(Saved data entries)
● ● ● ●

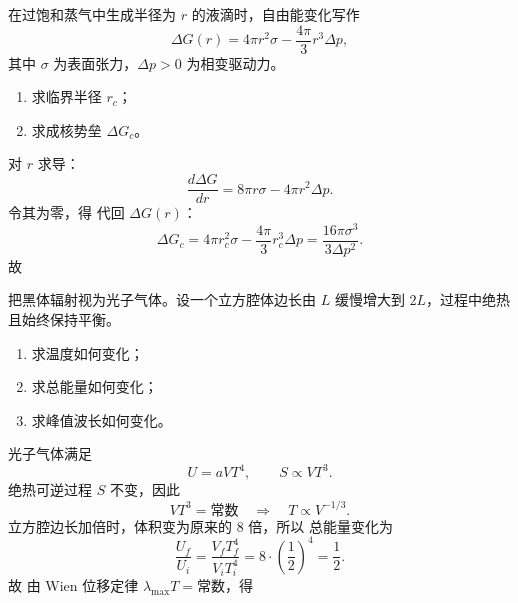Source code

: \begin{question}
在过饱和蒸气中生成半径为 $r$ 的液滴时，自由能变化写作
\[
\Delta G(r)=4\pi r^2\sigma-\frac{4\pi}{3}r^3\Delta p,
\]
其中 $\sigma$ 为表面张力，$\Delta p>0$ 为相变驱动力。
\begin{enumerate}[label=（\arabic*）,leftmargin=2.8em,itemsep=0.2em]
\item 求临界半径 $r_c$；
\item 求成核势垒 $\Delta G_c$。
\end{enumerate}
\begin{solution}

对 $r$ 求导：
\[
\frac{d\Delta G}{dr}=8\pi r\sigma-4\pi r^2\Delta p.
\]
令其为零，得
代回 $\Delta G(r)$：
\[
\Delta G_c=4\pi r_c^2\sigma-\frac{4\pi}{3}r_c^3\Delta p
=\frac{16\pi\sigma^3}{3\Delta p^2}.
\]
故
\end{solution}
\end{question}

\begin{question}
把黑体辐射视为光子气体。设一个立方腔体边长由 $L$ 缓慢增大到 $2L$，过程中绝热且始终保持平衡。
\begin{enumerate}[label=（\arabic*）,leftmargin=2.8em,itemsep=0.2em]
\item 求温度如何变化；
\item 求总能量如何变化；
\item 求峰值波长如何变化。
\end{enumerate}
\begin{solution}

光子气体满足
\[
U=aVT^4,
\qquad S\propto VT^3.
\]
绝热可逆过程 $S$ 不变，因此
\[
VT^3=\text{常数}
\quad\Longrightarrow\quad
T\propto V^{-1/3}.
\]
立方腔边长加倍时，体积变为原来的 $8$ 倍，所以
总能量变化为
\[
\frac{U_f}{U_i}=\frac{V_fT_f^4}{V_iT_i^4}=8\cdot\left(\frac12\right)^4=\frac12.
\]
故
由 Wien 位移定律 $\lambda_{\max}T=\text{常数}$，得
\end{solution}
\end{question}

● ● ● ●

◆ WHAT TO WORK ON: All of the lines above should be printed exactly, minus the pictures.

◆ YOUR RESPONSE:
Source code

: \begin{question}
在过饱和蒸气中生成半径为 $r$ 的液滴时，自由能变化写作
\[
\Delta G(r)=4\pi r^2\sigma-\frac{4\pi}{3}r^3\Delta p,
\]
其中 $\sigma$ 为表面张力，$\Delta p>0$ 为相变驱动力。
\begin{enumerate}[label=（\arabic*）,leftmargin=2.8em,itemsep=0.2em]
\item 求临界半径 $r_c$；
\item 求成核势垒 $\Delta G_c$。
\end{enumerate}
\begin{solution}

对 $r$ 求导：
\[
\frac{d\Delta G}{dr}=8\pi r\sigma-4\pi r^2\Delta p.
\]
令其为零，得
代回 $\Delta G(r)$：
\[
\Delta G_c=4\pi r_c^2\sigma-\frac{4\pi}{3}r_c^3\Delta p
=\frac{16\pi\sigma^3}{3\Delta p^2}.
\]
故
\end{solution}
\end{question}

\begin{question}
把黑体辐射视为光子气体。设一个立方腔体边长由 $L$ 缓慢增大到 $2L$，过程中绝热且始终保持平衡。
\begin{enumerate}[label=（\arabic*）,leftmargin=2.8em,itemsep=0.2em]
\item 求温度如何变化；
\item 求总能量如何变化；
\item 求峰值波长如何变化。
\end{enumerate}
\begin{solution}

光子气体满足
\[
U=aVT^4,
\qquad S\propto VT^3.
\]
绝热可逆过程 $S$ 不变，因此
\[
VT^3=\text{常数}
\quad\Longrightarrow\quad
T\propto V^{-1/3}.
\]
立方腔边长加倍时，体积变为原来的 $8$ 倍，所以
总能量变化为
\[
\frac{U_f}{U_i}=\frac{V_fT_f^4}{V_iT_i^4}=8\cdot\left(\frac12\right)^4=\frac12.
\]
故
由 Wien 位移定律 $\lambda_{\max}T=\text{常数}$，得
\end{solution}
\end{question}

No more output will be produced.